Improving Subject-Driven Image Synthesis with Subject-Agnostic Guidance

Authors: Kelvin C. K. Chan, Yang Zhao, Xuhui Jia, Ming-Hsuan Yang, Huisheng Wang

What

This paper presents Subject-Agnostic Guidance (SAG), a method for subject-driven text-to-image synthesis that addresses the issue of models overlooking text prompts in favor of matching subject images by balancing subject fidelity with adherence to text descriptions.

Why

This paper is important because it tackles the problem of “content ignorance” in subject-driven text-to-image synthesis, where models often prioritize mimicking the subject image over following the text prompt. The proposed SAG method offers a simple yet effective solution to improve text alignment without sacrificing subject fidelity, thereby enhancing the quality and diversity of generated images.

How

The authors propose Subject-Agnostic Guidance (SAG) which constructs a subject-agnostic embedding from the user input and utilizes a dual classifier-free guidance (DCFG) technique. DCFG leverages both the subject-aware and subject-agnostic embeddings to guide the generation process towards a more balanced output. The method is validated by applying it to various existing synthesis approaches including optimization-based and encoder-based methods, as well as in second-order customization using DreamBooth.

Result

The paper demonstrates that SAG effectively improves text alignment in generated images while maintaining high subject fidelity. Evaluations using CLIP and DINO scores show improvements in both text and subject similarity. User studies also confirm the effectiveness of SAG, with a majority of users preferring the generated results over existing methods like DreamBooth, Textual Inversion, and ELITE.

LF

The authors acknowledge that the quality of outputs still relies on the underlying generative model and may be suboptimal for complex or uncommon content.

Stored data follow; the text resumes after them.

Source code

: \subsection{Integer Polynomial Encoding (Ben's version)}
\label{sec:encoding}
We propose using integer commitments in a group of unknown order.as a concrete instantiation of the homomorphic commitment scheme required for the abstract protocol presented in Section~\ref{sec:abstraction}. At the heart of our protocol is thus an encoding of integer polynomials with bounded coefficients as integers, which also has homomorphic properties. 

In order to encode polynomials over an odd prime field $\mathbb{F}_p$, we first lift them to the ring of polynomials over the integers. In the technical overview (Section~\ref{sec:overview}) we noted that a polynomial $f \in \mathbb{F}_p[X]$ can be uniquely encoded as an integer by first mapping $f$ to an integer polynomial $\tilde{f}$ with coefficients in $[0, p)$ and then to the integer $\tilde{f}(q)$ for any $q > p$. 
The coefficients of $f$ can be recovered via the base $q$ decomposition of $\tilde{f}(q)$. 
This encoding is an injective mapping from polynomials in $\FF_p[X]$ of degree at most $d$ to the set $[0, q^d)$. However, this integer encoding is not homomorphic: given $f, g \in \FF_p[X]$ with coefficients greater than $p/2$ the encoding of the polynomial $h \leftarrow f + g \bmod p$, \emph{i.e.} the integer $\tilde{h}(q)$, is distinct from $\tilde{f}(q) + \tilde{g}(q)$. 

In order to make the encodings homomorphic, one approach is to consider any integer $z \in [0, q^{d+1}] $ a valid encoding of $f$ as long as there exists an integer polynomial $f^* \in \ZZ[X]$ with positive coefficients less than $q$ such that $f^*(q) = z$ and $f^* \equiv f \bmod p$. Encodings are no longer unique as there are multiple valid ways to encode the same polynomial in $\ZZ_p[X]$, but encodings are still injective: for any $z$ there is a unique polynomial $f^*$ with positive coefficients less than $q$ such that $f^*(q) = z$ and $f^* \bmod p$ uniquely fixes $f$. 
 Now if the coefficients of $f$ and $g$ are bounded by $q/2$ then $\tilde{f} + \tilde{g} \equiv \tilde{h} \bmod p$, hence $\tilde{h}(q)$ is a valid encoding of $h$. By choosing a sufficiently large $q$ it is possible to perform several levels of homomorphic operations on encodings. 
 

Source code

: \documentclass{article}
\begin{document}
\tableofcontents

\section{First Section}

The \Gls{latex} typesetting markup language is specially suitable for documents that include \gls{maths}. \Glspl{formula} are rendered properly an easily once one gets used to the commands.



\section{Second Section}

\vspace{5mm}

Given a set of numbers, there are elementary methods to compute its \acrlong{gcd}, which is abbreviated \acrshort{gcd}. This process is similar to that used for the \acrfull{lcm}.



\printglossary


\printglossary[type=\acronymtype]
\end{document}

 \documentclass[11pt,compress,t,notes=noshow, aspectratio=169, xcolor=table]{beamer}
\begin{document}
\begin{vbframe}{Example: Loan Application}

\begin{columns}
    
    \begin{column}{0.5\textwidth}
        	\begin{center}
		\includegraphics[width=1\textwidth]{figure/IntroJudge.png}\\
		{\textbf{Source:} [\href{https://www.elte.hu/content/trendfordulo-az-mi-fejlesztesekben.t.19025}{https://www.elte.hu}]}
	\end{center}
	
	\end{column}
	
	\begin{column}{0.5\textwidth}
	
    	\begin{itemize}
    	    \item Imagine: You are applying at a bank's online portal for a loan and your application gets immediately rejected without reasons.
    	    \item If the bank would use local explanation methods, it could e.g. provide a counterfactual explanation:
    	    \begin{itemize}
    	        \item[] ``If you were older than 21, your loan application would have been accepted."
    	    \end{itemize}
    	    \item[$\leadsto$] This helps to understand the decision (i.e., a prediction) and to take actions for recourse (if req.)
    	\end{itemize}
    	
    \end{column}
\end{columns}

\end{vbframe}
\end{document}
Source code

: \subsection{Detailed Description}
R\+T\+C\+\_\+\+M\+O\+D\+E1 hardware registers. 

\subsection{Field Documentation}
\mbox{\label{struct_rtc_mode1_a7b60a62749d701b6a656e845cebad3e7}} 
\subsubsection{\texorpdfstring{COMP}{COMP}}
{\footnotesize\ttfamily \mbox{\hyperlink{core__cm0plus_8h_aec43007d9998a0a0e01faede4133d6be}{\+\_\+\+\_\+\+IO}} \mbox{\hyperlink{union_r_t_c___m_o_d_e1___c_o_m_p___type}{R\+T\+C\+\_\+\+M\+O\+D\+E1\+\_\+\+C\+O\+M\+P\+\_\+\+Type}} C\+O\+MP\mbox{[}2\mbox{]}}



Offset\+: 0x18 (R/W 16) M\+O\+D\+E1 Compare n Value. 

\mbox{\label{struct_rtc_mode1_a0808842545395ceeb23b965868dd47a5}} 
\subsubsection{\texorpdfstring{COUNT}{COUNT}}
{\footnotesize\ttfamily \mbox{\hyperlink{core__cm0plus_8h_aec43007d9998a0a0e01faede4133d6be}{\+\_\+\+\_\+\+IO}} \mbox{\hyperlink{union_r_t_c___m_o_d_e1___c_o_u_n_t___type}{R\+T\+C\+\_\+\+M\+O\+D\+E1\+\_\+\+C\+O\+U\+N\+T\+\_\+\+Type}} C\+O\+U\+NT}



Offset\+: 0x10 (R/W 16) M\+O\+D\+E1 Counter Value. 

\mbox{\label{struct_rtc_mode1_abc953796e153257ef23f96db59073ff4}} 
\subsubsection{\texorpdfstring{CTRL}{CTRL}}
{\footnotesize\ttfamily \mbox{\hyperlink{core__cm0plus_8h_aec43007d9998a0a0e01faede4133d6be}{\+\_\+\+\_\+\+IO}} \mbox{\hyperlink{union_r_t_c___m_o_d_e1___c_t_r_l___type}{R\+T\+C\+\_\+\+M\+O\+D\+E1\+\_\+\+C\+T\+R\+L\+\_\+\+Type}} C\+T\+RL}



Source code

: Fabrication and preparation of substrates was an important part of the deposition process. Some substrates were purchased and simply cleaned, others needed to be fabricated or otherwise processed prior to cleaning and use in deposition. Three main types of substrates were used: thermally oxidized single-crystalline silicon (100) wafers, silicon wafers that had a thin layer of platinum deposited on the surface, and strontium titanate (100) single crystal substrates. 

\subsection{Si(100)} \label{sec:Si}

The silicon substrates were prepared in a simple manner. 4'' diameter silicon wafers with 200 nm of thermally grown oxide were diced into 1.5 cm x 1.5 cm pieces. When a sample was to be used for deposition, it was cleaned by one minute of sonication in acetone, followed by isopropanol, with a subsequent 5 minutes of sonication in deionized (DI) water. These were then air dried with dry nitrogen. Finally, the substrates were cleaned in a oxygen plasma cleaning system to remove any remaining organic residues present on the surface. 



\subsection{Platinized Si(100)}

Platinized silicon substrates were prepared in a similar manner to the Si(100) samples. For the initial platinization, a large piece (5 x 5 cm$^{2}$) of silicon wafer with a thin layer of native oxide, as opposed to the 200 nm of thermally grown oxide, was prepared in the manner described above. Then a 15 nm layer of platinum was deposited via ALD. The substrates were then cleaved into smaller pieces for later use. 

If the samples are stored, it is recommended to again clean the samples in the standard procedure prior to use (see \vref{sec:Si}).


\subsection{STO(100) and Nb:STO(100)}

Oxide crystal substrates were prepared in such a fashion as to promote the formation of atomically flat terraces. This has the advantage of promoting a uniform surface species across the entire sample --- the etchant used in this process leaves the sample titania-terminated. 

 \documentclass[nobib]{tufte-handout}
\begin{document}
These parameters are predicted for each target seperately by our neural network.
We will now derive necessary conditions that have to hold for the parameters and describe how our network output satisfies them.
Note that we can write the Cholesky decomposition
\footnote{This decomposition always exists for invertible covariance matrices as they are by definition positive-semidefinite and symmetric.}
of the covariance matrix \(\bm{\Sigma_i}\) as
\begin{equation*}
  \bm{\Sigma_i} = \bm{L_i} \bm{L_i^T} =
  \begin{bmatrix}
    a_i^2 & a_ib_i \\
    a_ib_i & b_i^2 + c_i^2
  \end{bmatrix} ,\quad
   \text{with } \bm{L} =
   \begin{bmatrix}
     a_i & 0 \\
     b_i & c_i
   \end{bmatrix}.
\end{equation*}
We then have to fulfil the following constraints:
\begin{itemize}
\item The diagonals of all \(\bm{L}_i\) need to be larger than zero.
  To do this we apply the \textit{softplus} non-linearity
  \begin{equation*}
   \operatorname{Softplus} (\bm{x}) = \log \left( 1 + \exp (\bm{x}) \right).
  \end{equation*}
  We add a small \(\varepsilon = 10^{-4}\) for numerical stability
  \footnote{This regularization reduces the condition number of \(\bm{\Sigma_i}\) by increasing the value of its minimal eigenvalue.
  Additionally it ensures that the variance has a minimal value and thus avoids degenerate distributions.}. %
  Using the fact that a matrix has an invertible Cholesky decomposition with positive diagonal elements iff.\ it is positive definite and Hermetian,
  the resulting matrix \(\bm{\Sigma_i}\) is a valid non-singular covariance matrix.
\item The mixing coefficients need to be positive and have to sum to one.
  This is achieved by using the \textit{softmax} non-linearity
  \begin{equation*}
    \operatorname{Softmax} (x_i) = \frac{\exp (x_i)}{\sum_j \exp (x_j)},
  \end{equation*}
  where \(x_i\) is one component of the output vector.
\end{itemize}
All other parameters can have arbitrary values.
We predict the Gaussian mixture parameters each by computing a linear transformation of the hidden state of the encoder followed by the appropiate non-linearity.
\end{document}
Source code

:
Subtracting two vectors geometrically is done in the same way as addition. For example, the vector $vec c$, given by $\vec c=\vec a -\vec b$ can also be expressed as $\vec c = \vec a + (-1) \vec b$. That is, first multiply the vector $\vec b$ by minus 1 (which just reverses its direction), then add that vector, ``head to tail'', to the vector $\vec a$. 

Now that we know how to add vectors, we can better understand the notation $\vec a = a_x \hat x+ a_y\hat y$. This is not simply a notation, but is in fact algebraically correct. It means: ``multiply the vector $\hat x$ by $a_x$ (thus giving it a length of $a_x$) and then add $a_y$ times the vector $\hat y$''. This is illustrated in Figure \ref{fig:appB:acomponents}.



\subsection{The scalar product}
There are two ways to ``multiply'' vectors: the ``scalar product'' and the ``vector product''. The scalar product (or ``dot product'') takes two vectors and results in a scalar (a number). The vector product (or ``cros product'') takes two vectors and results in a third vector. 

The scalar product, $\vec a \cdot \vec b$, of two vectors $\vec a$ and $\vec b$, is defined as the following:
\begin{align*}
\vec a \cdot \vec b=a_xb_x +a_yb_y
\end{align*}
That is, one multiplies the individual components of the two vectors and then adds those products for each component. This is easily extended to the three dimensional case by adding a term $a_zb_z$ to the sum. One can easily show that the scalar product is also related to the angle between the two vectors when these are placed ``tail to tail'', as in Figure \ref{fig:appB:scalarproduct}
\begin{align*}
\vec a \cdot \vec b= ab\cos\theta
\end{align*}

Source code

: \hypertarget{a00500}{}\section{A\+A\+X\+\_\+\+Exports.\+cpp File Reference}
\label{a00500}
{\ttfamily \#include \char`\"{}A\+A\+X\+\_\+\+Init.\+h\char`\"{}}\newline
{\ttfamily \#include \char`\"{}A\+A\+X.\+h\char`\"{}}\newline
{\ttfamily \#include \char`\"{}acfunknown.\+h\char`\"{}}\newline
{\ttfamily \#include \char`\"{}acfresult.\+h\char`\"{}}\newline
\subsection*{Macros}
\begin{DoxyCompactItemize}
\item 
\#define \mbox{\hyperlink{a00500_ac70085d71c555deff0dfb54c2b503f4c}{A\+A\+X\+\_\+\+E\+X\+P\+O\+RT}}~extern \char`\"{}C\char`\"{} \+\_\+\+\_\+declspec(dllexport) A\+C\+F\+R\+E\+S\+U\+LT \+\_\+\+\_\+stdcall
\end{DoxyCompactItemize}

Future work could explore incorporating more robust synthesis networks. Additionally, they emphasize the ethical implications of such technology, particularly its potential for misuse. Future research should address these concerns by developing detection mechanisms to prevent the spread of misinformation.

Abstract

In subject-driven text-to-image synthesis, the synthesis process tends to be heavily influenced by the reference images provided by users, often overlooking crucial attributes detailed in the text prompt. In this work, we propose Subject-Agnostic Guidance (SAG), a simple yet effective solution to remedy the problem. We show that through constructing a subject-agnostic condition and applying our proposed dual classifier-free guidance, one could obtain outputs consistent with both the given subject and input text prompts. We validate the efficacy of our approach through both optimization-based and encoder-based methods. Additionally, we demonstrate its applicability in second-order customization methods, where an encoder-based model is fine-tuned with DreamBooth. Our approach is conceptually simple and requires only minimal code modifications, but leads to substantial quality improvements, as evidenced by our evaluations and user studies.